Pour les scolaires (secondaire : collèges et lycées), les parties de programme exposées ci-dessous possèdent des illustrations au Centre (échantillons, cartes, schématisation, présentations, …)

Terminale scientifique Premiére scientifique 4 et 5 scientifiques

Classe de Terminale Scientifique :

 - Datation relative. La datation relative permet d’ordonner les uns par rapport aux autres des structures  (strates, plis, failles, minéraux) et des événements géologiques variés (discordance, sédimentation, intrusion, orogenèse). La datation relative repose sur les principes de la chronologie relative qui ont permis d’établir l’échelle stratigraphique des temps géologiques. Ces principes sont  : superposition, continuité, recoupement, identité paléontologique.
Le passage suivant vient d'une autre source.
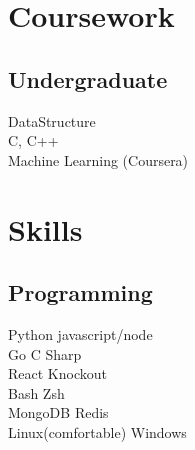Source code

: \documentclass[]{deedy-resume-openfont}
\begin{document}
\begin{minipage}[t]{0.33\textwidth}

\section{Coursework}

\subsection{Undergraduate}
DataStructure \\
C, C++ \\
Machine Learning (Coursera) \\
\sectionsep


\section{Skills}
\subsection{Programming}
\textbullet{} Python \textbullet{} javascript/node \\
\textbullet{} Go \textbullet{} C Sharp \\
\textbullet{} React \textbullet{} Knockout \\
\textbullet{} Bash \textbullet{} Zsh \\
\textbullet{} MongoDB \textbullet{} Redis \\
Linux(comfortable) \textbullet{} Windows \\
\sectionsep

%
%


\end{minipage}
\end{document}
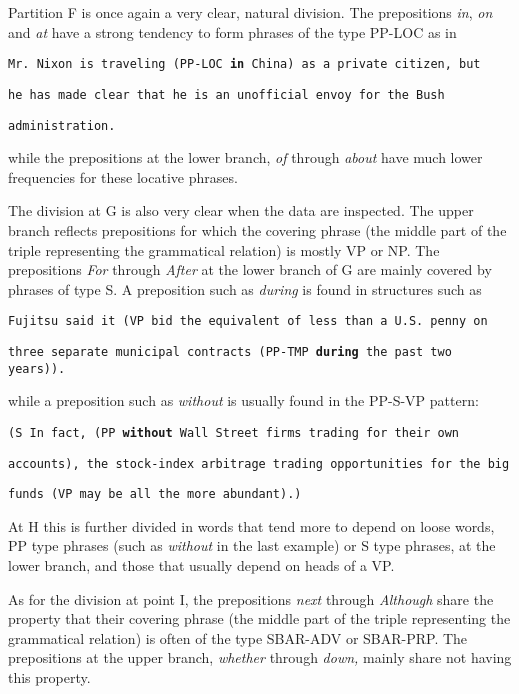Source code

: Partition F is once again a very clear, natural division. The prepositions
{\em in}, {\em on} and {\em at} have a strong tendency to form phrases of the type
PP-LOC as in

\hspace*{4mm}
{\tt Mr. Nixon is traveling (PP-LOC {\bf in} China) as a private citizen, but}

\hspace*{4mm}
{\tt he has made clear that he is an unofficial envoy for the Bush}

\hspace*{4mm}
{\tt administration.}

\noindent
while the prepositions at the lower branch, {\em of} through {\em about} have
much lower frequencies for these locative phrases.

The division at G is also very clear when the data are inspected. The
upper branch reflects prepositions for which the covering phrase (the
middle part of the triple representing the grammatical relation) is
mostly VP or NP. The prepositions {\em For} through {\em After} at the
lower branch of G are mainly covered by phrases of type S. A preposition
such as {\em during} is found in structures such as

\hspace*{4mm}
{\tt Fujitsu said it (VP bid the equivalent of less than a U.S. penny on}

\hspace*{4mm}
{\tt three separate municipal contracts (PP-TMP {\bf during} the past two years)).}

\noindent
while a preposition such as {\em without} is usually found in the
PP-S-VP pattern:

\hspace*{4mm}
{\tt (S In fact, (PP {\bf without} Wall Street firms trading for their own}

\hspace*{4mm}
{\tt accounts), the stock-index arbitrage trading opportunities for the big}

\hspace*{4mm}
{\tt funds (VP may be all the more abundant).)}

At H this is further divided in words that tend more to depend on
loose words, PP type phrases (such as {\em without} in the last example)
or S type phrases, at the lower branch, and those that usually depend
on heads of a VP.

As for the division at point I, the prepositions {\em next} through
{\em Although} share the property that their covering phrase (the middle
part of the triple representing the grammatical relation) is often of
the type SBAR-ADV or SBAR-PRP.  The prepositions at the upper branch,
{\em whether} through {\em down,} mainly share not having this property. 

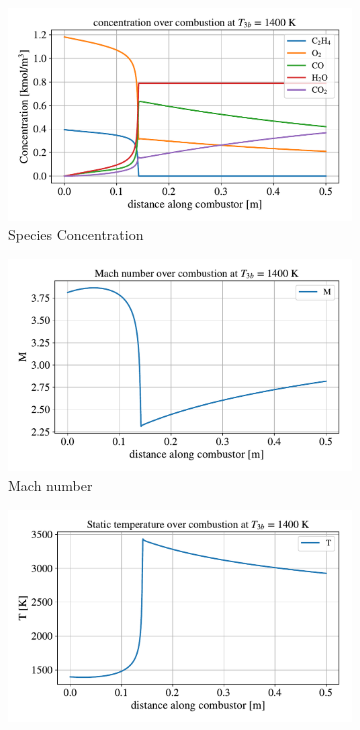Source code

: \documentclass[a4paper]{article}
\begin{document}
\begin{figure}[h]
    \centering
    \begin{subfigure}[h]{0.49\linewidth}
        \includegraphics[width=\linewidth]{part_2_img/concentration_1400.pdf}
        \caption{Species Concentration}
        \label{subfig:concentration_1400}
    \end{subfigure}
    \begin{subfigure}[h]{0.49\linewidth}
        \includegraphics[width=\linewidth]{part_2_img/mach_1400.pdf}
        \caption{Mach number}
        \label{subfig:mach_1400}
    \end{subfigure}
    \begin{subfigure}[h]{0.49\linewidth}
        \includegraphics[width=\linewidth]{part_2_img/static_temp_1400.pdf}

\end{subfigure}
\end{figure}
\end{document}
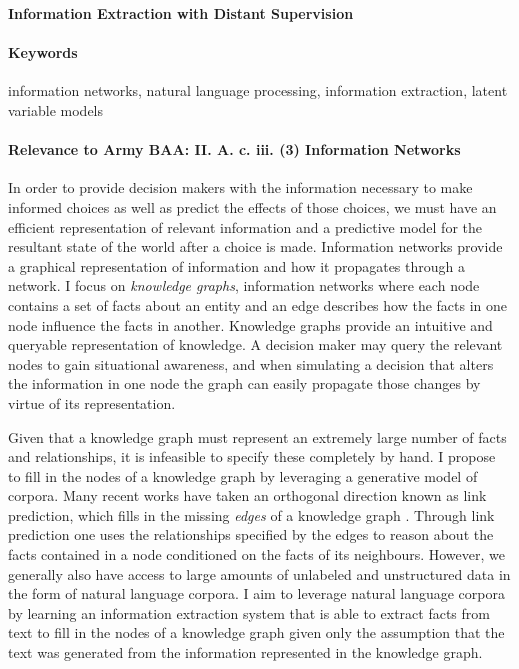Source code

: \documentclass[12pt]{article}
\begin{document}

\begin{center}
\textbf{Information Extraction with Distant Supervision}
\end{center}

\paragraph{Keywords}
information networks, natural language processing, information extraction, latent variable models

\paragraph{Relevance to Army BAA: II. A. c. iii. (3) Information Networks}
In order to provide decision makers with the information
necessary to make informed choices as well as predict the effects of those choices,
we must have an efficient representation of relevant information and a predictive model
for the resultant state of the world after a choice is made.
Information networks provide a graphical representation of information and how it
propagates through a network.
I focus on \textit{knowledge graphs}, information networks where each node contains a set of facts
about an entity and an edge describes how the facts in one node influence the facts in another.
Knowledge graphs provide an intuitive and queryable representation of knowledge.
A decision maker may query the relevant nodes to gain situational awareness, and
when simulating a decision that alters the information in one node
the graph can easily propagate those changes by virtue of its representation.

Given that a knowledge graph must represent an extremely large number of facts and relationships,
it is infeasible to specify these completely by hand.
I propose to fill in the nodes of a knowledge graph by leveraging a generative model
of corpora.
Many recent works have taken an orthogonal direction known as link prediction,
which fills in the missing \textit{edges} of a knowledge graph \citep{chen2018diva}.
Through link prediction one uses the relationships
specified by the edges to reason about the facts contained in a node conditioned on
the facts of its neighbours.
However, we generally also have access to large amounts of unlabeled and unstructured data
in the form of natural language corpora.
I aim to leverage natural language corpora by
learning an information extraction system that is able to 
extract facts from text to fill in the nodes of a knowledge graph
given only the assumption that the text was generated from the information
represented in the knowledge graph.
\end{document}
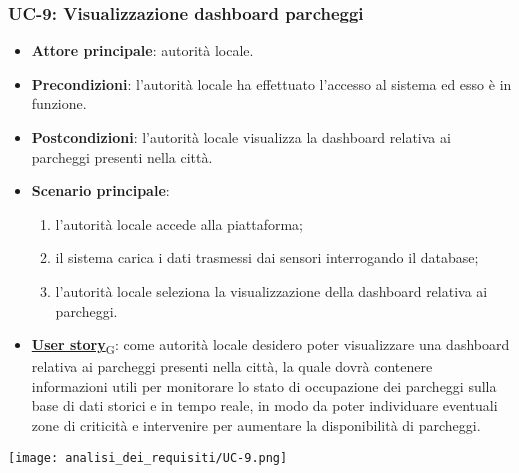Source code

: \subsubsection{UC-9: Visualizzazione dashboard parcheggi}
\begin{itemize}
	\item \textbf{Attore principale}: autorità locale.
	\item \textbf{Precondizioni}: l'autorità locale ha effettuato l'accesso al sistema ed esso è in funzione.
	\item \textbf{Postcondizioni}: l'autorità locale visualizza la dashboard relativa
	      ai parcheggi presenti nella città.
	\item \textbf{Scenario principale}:
	      \begin{enumerate}
		      \item l'autorità locale accede alla piattaforma;
		      \item il sistema carica i dati trasmessi dai sensori interrogando il database;
		      \item l'autorità locale seleziona la visualizzazione della dashboard relativa ai parcheggi.
	      \end{enumerate}
	\item \href{https://7last.github.io/docs/rtb/documentazione-interna/glossario\#user-story}{\textbf{User story}\textsubscript{G}}:
	      come autorità locale desidero poter visualizzare una dashboard relativa ai parcheggi presenti nella città, la quale
	      dovrà contenere informazioni utili per monitorare lo stato di occupazione dei parcheggi sulla base di dati storici e in tempo reale,
	      in modo da poter individuare eventuali zone di criticità e intervenire per aumentare la disponibilità di parcheggi.
\end{itemize}
\begin{center}
	\texttt{[image: analisi\_dei\_requisiti/UC-9.png]}
\end{center}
- Datation absolue. La chronologie absolue, en donnant accès à l’âge des roches et des fossiles, permet de mesurer les durées des phénomènes géologiques. Elle permet aussi de situer dans le temps l’échelle relative des temps géologiques. La chronologie absolue est fondée sur la décroissance radioactive de certains éléments chimiques : elle exploite la relation qui existe entre rapports isotopiques et durée écoulée depuis la « fermeture du système » contenant les isotopes. Pour des périodes plus anciennes on peut, par exemple, utiliser le couple potassium-argon (K-Ar). La quantité initiale lors de la fermeture du système est négligeable. La contamination par l’argon de l’atmosphère rend difficile la détection de l’argon issu de la désintégration du potassium avant que la roche ait atteint un certain âge. On utilise aussi le couple rubidium-strontium (Rb-Sr). Pour trouver l’âge d’une roche il est alors nécessaire de mesurer les  rapports isotopiques de plusieurs minéraux de la même roche ayant cristallisé au même moment (les quantités initiales des éléments et le moment de la fermeture du système étant inconnus).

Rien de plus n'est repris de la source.